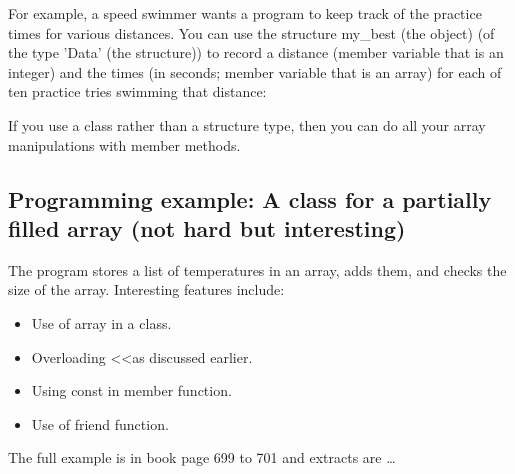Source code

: For example, a speed swimmer wants a program to keep track of the practice times for
various distances. You can use the structure my\_best (the object) (of the type 'Data' (the structure))
to record a distance (member variable that is an integer) and the times (in seconds; member
variable that is an array) for each of ten practice tries swimming that distance:


If you use a class rather than a structure type, then you can do all your array manipulations
with member methods.


\subsection{Programming example: A class for a partially filled array (not hard but interesting)}
The program stores a list of temperatures in an array, adds them, and checks the size of the array.
Interesting features include:
\begin{itemize}
	\item Use of array in a class.
	\item Overloading \textless\textless as discussed earlier.
	\item Using const in member function.
	\item Use of friend function.
\end{itemize}

The full example is in book page 699 to 701 and extracts are \ldots

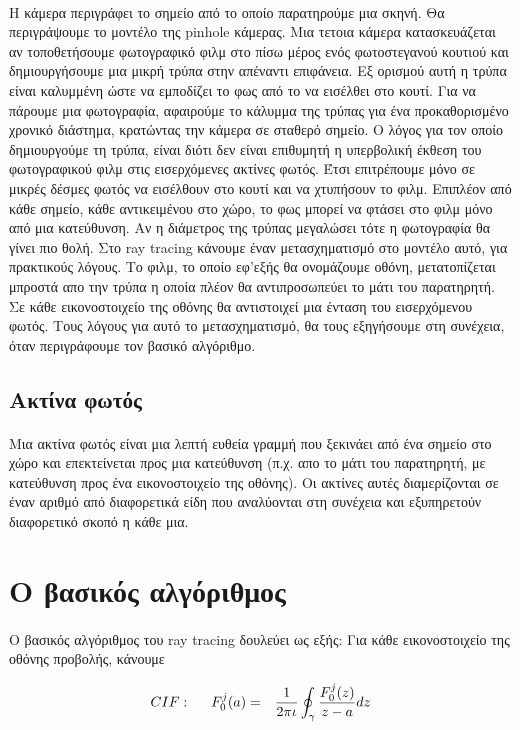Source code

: \begin{sloppypar}
\paragraph{}
	H κάμερα περιγράφει το σημείο από το οποίο παρατηρούμε μια σκηνή. Θα περιγράψουμε το μοντέλο της pinhole
κάμερας. Μια τετοια κάμερα κατασκευάζεται αν τοποθετήσουμε φωτογραφικό φιλμ στο πίσω μέρος ενός φωτοστεγανού κουτιού 
και δημιουργήσουμε μια μικρή τρύπα στην απέναντι επιφάνεια. Εξ ορισμού αυτή η τρύπα είναι καλυμμένη ώστε να 
εμποδίζει το φως από το να εισέλθει στο κουτί. Για να πάρουμε μια φωτογραφία, αφαιρούμε το κάλυμμα της τρύπας 
για ένα προκαθορισμένο χρονικό διάστημα, κρατώντας την κάμερα σε σταθερό σημείο. Ο λόγος για τον οποίο δημιουργούμε 
τη τρύπα, είναι διότι δεν είναι επιθυμητή η υπερβολική έκθεση του φωτογραφικού φιλμ στις εισερχόμενες ακτίνες φωτός. 
Έτσι επιτρέπουμε μόνο σε μικρές δέσμες φωτός να εισέλθουν στο κουτί και να χτυπήσουν το φιλμ. Επιπλέον από κάθε 
σημείο, κάθε αντικειμένου στο χώρο, το φως μπορεί να φτάσει στο φιλμ μόνο από μια κατεύθυνση. Αν η διάμετρος 
της τρύπας μεγαλώσει τότε η φωτογραφία θα γίνει πιο θολή. Στο ray tracing κάνουμε έναν μετασχηματισμό στο μοντέλο
αυτό, για πρακτικούς λόγους. Το φιλμ, το οποίο εφ'εξής θα ονομάζουμε οθόνη, μετατοπίζεται μπροστά απο την τρύπα η 
οποία πλέον θα αντιπροσωπεύει το μάτι του παρατηρητή. Σε κάθε εικονοστοιχείο της οθόνης θα αντιστοιχεί μια ένταση
του εισερχόμενου φωτός. Τους λόγους για αυτό το μετασχηματισμό, θα τους εξηγήσουμε στη συνέχεια, όταν περιγράφουμε
τον βασικό αλγόριθμο.

\subsection{Ακτίνα φωτός}
\paragraph{}
	Μια ακτίνα φωτός είναι μια λεπτή ευθεία γραμμή που ξεκινάει από ένα σημείο στο χώρο και επεκτείνεται προς 
μια κατεύθυνση (π.χ. απο το μάτι του παρατηρητή, με κατεύθυνση προς ένα εικονοστοιχείο της οθόνης). Οι ακτίνες αυτές 
διαμερίζονται σε έναν αριθμό από διαφορετικά είδη που αναλύονται στη συνέχεια και εξυπηρετούν διαφορετικό σκοπό η κάθε μια.

\section{Ο βασικός αλγόριθμος}
\paragraph{}	
	O βασικός αλγόριθμος του ray tracing δουλεύει ως εξής: Για κάθε εικονοστοιχείο της οθόνης προβολής, κάνουμε 


\begin{eqnarray}
CIF: \hspace*{5mm}F_0^j(a) &=& \frac{1}{2\pi \iota} \oint_{\gamma} \frac{F_0^j(z)}{z - a} dz
\end{eqnarray}

\end{sloppypar}

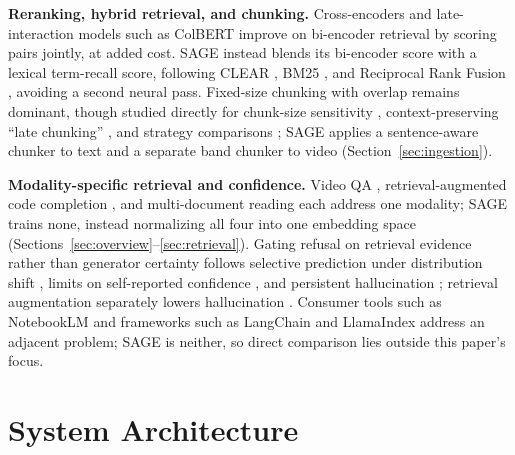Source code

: \documentclass[conference]{IEEEtran}
\begin{document}
\textbf{Reranking, hybrid retrieval, and chunking.} Cross-encoders \cite{nogueira2019bert} and late-interaction models such as ColBERT \cite{khattab2020colbert} improve on bi-encoder retrieval by scoring pairs jointly, at added cost. SAGE instead blends its bi-encoder score with a lexical term-recall score, following CLEAR \cite{gao2020clear}, BM25 \cite{robertson2009bm25}, and Reciprocal Rank Fusion \cite{cormack2009rrf}, avoiding a second neural pass. Fixed-size chunking with overlap remains dominant, though studied directly for chunk-size sensitivity \cite{jimenoyepes2024chunking}, context-preserving ``late chunking'' \cite{gunther2024latechunking}, and strategy comparisons \cite{merola2025chunking}; SAGE applies a sentence-aware chunker to text and a separate band chunker to video (Section~\ref{sec:ingestion}).

\textbf{Modality-specific retrieval and confidence.} Video QA \cite{lei2018tvqa,zhang2024llovi}, retrieval-augmented code completion \cite{husain2019codesearchnet,zhang2023repocoder,wu2024repoformer}, and multi-document reading \cite{sachan2021multidoc} each address one modality; SAGE trains none, instead normalizing all four into one embedding space (Sections~\ref{sec:overview}--\ref{sec:retrieval}). Gating refusal on retrieval evidence rather than generator certainty follows selective prediction under distribution shift \cite{kamath2020selective}, limits on self-reported confidence \cite{kadavath2022knowwhattheyknow}, and persistent hallucination \cite{ji2023hallucination}; retrieval augmentation separately lowers hallucination \cite{shuster2021retrieval}. Consumer tools such as NotebookLM \cite{notebooklm2023} and frameworks such as LangChain \cite{langchain} and LlamaIndex \cite{llamaindex} address an adjacent problem; SAGE is neither, so direct comparison lies outside this paper's focus.

\section{System Architecture}
\label{sec:architecture}
\end{document}
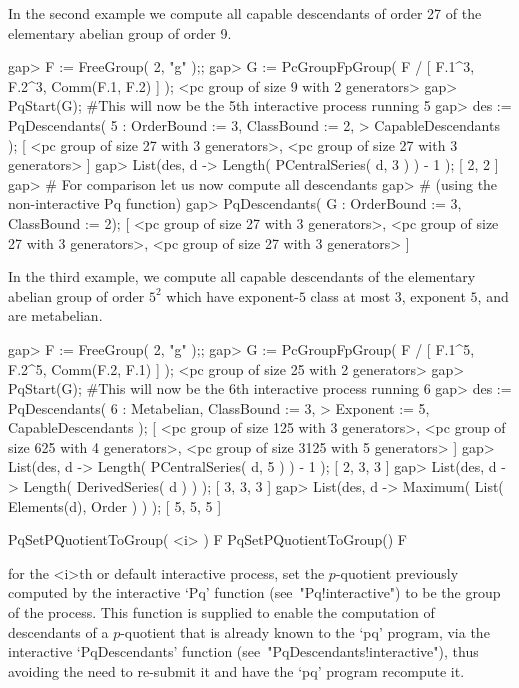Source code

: In the second example we compute all  capable descendants of order  27 of
the  elementary abelian group of order 9.  

\beginexample
gap> F := FreeGroup( 2, "g" );;                                 
gap> G := PcGroupFpGroup( F / [ F.1^3, F.2^3, Comm(F.1, F.2) ] );
<pc group of size 9 with 2 generators>
gap> PqStart(G); #This will now be the 5th interactive process running
5
gap> des := PqDescendants( 5 : OrderBound := 3, ClassBound := 2,
>                              CapableDescendants );
[ <pc group of size 27 with 3 generators>, 
  <pc group of size 27 with 3 generators> ]
gap> List(des, d -> Length( PCentralSeries( d, 3 ) ) - 1 );
[ 2, 2 ]
gap> # For comparison let us now compute all descendants
gap> # (using the non-interactive Pq function)
gap> PqDescendants( G : OrderBound := 3, ClassBound := 2);
[ <pc group of size 27 with 3 generators>, 
  <pc group of size 27 with 3 generators>, 
  <pc group of size 27 with 3 generators> ]
\endexample

In  the  third  example,  we  compute  all  capable  descendants  of  the
elementary abelian group of order  $5^2$ which have exponent-$5$ class at
most $3$, exponent $5$, and are metabelian.

\beginexample
gap> F := FreeGroup( 2, "g" );;
gap> G := PcGroupFpGroup( F / [ F.1^5, F.2^5, Comm(F.2, F.1) ] );
<pc group of size 25 with 2 generators>
gap> PqStart(G); #This will now be the 6th interactive process running
6
gap> des := PqDescendants( 6 : Metabelian, ClassBound := 3,
>                              Exponent := 5, CapableDescendants );
[ <pc group of size 125 with 3 generators>, 
  <pc group of size 625 with 4 generators>, 
  <pc group of size 3125 with 5 generators> ]
gap> List(des, d -> Length( PCentralSeries( d, 5 ) ) - 1 );
[ 2, 3, 3 ]
gap> List(des, d -> Length( DerivedSeries( d ) ) );
[ 3, 3, 3 ]
gap> List(des, d -> Maximum( List( Elements(d), Order ) ) );
[ 5, 5, 5 ]
\endexample

\>PqSetPQuotientToGroup( <i> ) F
\>PqSetPQuotientToGroup() F

for  the  <i>th  or  default  interactive  {\ANUPQ}  process,   set   the
$p$-quotient  previously  computed  by  the  interactive  `Pq'   function
(see~"Pq!interactive") to be the group of the process. This  function  is
supplied to enable the computation of descendants of a $p$-quotient  that
is already known to the `pq' program, via the interactive  `PqDescendants'
function (see~"PqDescendants!interactive"), thus  avoiding  the  need  to
re-submit it and have the `pq' program recompute it.

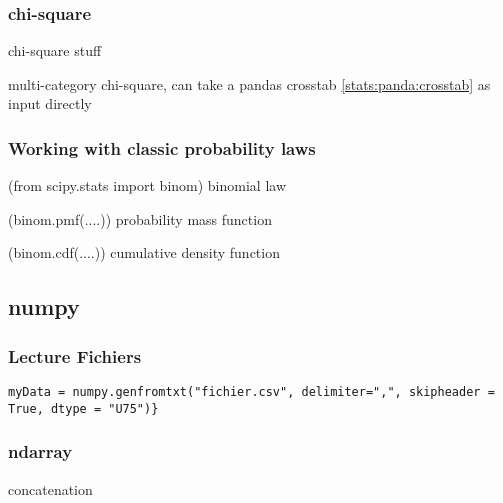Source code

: 



		\subsubsection{chi-square}

			 chi-square stuff

			 multi-category chi-square, can take a pandas crosstab \ref{stats:panda:crosstab} as input directly

		\subsubsection{Working with classic probability laws}

			\code(from scipy.stats import binom) binomial law

			\code(binom.pmf(....)) probability mass function

			\code(binom.cdf(....)) cumulative density function


	\subsection{numpy}

		\subsubsection{Lecture Fichiers}
			
\begin{lstlisting}
myData = numpy.genfromtxt("fichier.csv", delimiter=",", skipheader = True, dtype = "U75")}
\end{lstlisting}

		\subsubsection{ndarray}
			


			 concatenation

> Exercise description
Which lines of the data above contain "προς"? Copy each one.

> Result for this task
	Μια ακτίνα φωτός είναι μια λεπτή ευθεία γραμμή που ξεκινάει από ένα σημείο στο χώρο και επεκτείνεται προς 
μια κατεύθυνση (π.χ. απο το μάτι του παρατηρητή, με κατεύθυνση προς ένα εικονοστοιχείο της οθόνης). Οι ακτίνες αυτές 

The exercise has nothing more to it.